I'm from the US. My experience with pilgrimages is in the US context. I lived
in Santa Fe, New Mexico, where the local big pilgrimage is to El Santuario de
Chimayo. Not a big ticket pilgrimage. Because of this discussion, I remembered
that there's also the pilgrimage to San Juan Capistrano,
[https://www.rcbo.org/year-of-mercy/pilgrimage-oc-
sites/](https://www.rcbo.org/year-of-mercy/pilgrimage-oc-sites/) .

You say now that you are not talking about "places other than NW-Europe".
Thing is, you brought up "20 centuries of Christianity", and since it took a
few hundred years until Christianity reached NW Europe, I think it's fair to
believe you were talking about all of Christendom.

I understand that you are talking about the _practice_. My point was that you
see importance in the connection to 2,000 years of religious faith, but that
faith has not been constant over the years. I'll quote again what I quoted
earlier:

> In the late Middle Ages the congregation sat down on the job and there was a
> drastic change in Christian worship—perhaps the most important in history.
> People, in effect, became custodians of individual spaces which they
> occupied throughout the service, and social distinctions made some spaces
> more privileged than others.”

NW Europe is mostly Protestant, and it's only been 500 years since Luther.
Sure, it's connected to the older Catholic faith, but that's then connected to
the Jewish faith, and _that_ is connected to the Canaanite and Babylonian
religions.

Your last paragraph is absolutely true.
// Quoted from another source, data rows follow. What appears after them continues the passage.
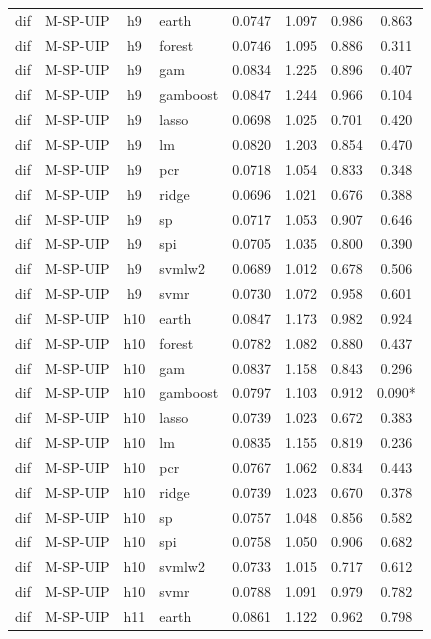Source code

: \begin{ThreePartTable}
\begin{longtable}[t]{llclcccc}
dif & M-SP-UIP & h9 & earth & 0.0747 & 1.097 & 0.986 & 0.863\\
dif & M-SP-UIP & h9 & forest & 0.0746 & 1.095 & 0.886 & 0.311\\
dif & M-SP-UIP & h9 & gam & 0.0834 & 1.225 & 0.896 & 0.407\\
dif & M-SP-UIP & h9 & gamboost & 0.0847 & 1.244 & 0.966 & 0.104\\
dif & M-SP-UIP & h9 & lasso & 0.0698 & 1.025 & 0.701 & 0.420\\
dif & M-SP-UIP & h9 & lm & 0.0820 & 1.203 & 0.854 & 0.470\\
dif & M-SP-UIP & h9 & pcr & 0.0718 & 1.054 & 0.833 & 0.348\\
dif & M-SP-UIP & h9 & ridge & 0.0696 & 1.021 & 0.676 & 0.388\\
dif & M-SP-UIP & h9 & sp & 0.0717 & 1.053 & 0.907 & 0.646\\
dif & M-SP-UIP & h9 & spi & 0.0705 & 1.035 & 0.800 & 0.390\\
dif & M-SP-UIP & h9 & svmlw2 & 0.0689 & 1.012 & 0.678 & 0.506\\
dif & M-SP-UIP & h9 & svmr & 0.0730 & 1.072 & 0.958 & 0.601\\
\addlinespace
dif & M-SP-UIP & h10 & earth & 0.0847 & 1.173 & 0.982 & 0.924\\
dif & M-SP-UIP & h10 & forest & 0.0782 & 1.082 & 0.880 & 0.437\\
dif & M-SP-UIP & h10 & gam & 0.0837 & 1.158 & 0.843 & 0.296\\
dif & M-SP-UIP & h10 & gamboost & 0.0797 & 1.103 & 0.912 & 0.090*\\
dif & M-SP-UIP & h10 & lasso & 0.0739 & 1.023 & 0.672 & 0.383\\
dif & M-SP-UIP & h10 & lm & 0.0835 & 1.155 & 0.819 & 0.236\\
dif & M-SP-UIP & h10 & pcr & 0.0767 & 1.062 & 0.834 & 0.443\\
dif & M-SP-UIP & h10 & ridge & 0.0739 & 1.023 & 0.670 & 0.378\\
dif & M-SP-UIP & h10 & sp & 0.0757 & 1.048 & 0.856 & 0.582\\
dif & M-SP-UIP & h10 & spi & 0.0758 & 1.050 & 0.906 & 0.682\\
dif & M-SP-UIP & h10 & svmlw2 & 0.0733 & 1.015 & 0.717 & 0.612\\
dif & M-SP-UIP & h10 & svmr & 0.0788 & 1.091 & 0.979 & 0.782\\
\addlinespace
dif & M-SP-UIP & h11 & earth & 0.0861 & 1.122 & 0.962 & 0.798\\

\end{longtable}
\end{ThreePartTable}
Look at the modern druids or the
Asatru, who lack the continuity with the ancient Celtic and Norse religions,
or the Slavic Native Faith. I wonder why we don't have that continuity, or
even good records of what it was like then. Could it be that the Christians
fought hard to expunge alternate (and ancient) religious practices, and didn't
want to make and preserve those records over the centuries?

Or, perhaps you could you tell me about the preservation efforts that
Christians did during most of those 2,000 years, for the cultures that it
replaced?

By comparison, the current secular world seems much less likely to destroy
traces of what came before. There will be books, movies, art, blogs, recorded
sermons and more, by the bucket-full, for those trying to understand what a
late 20th century NW-European Christian life was like.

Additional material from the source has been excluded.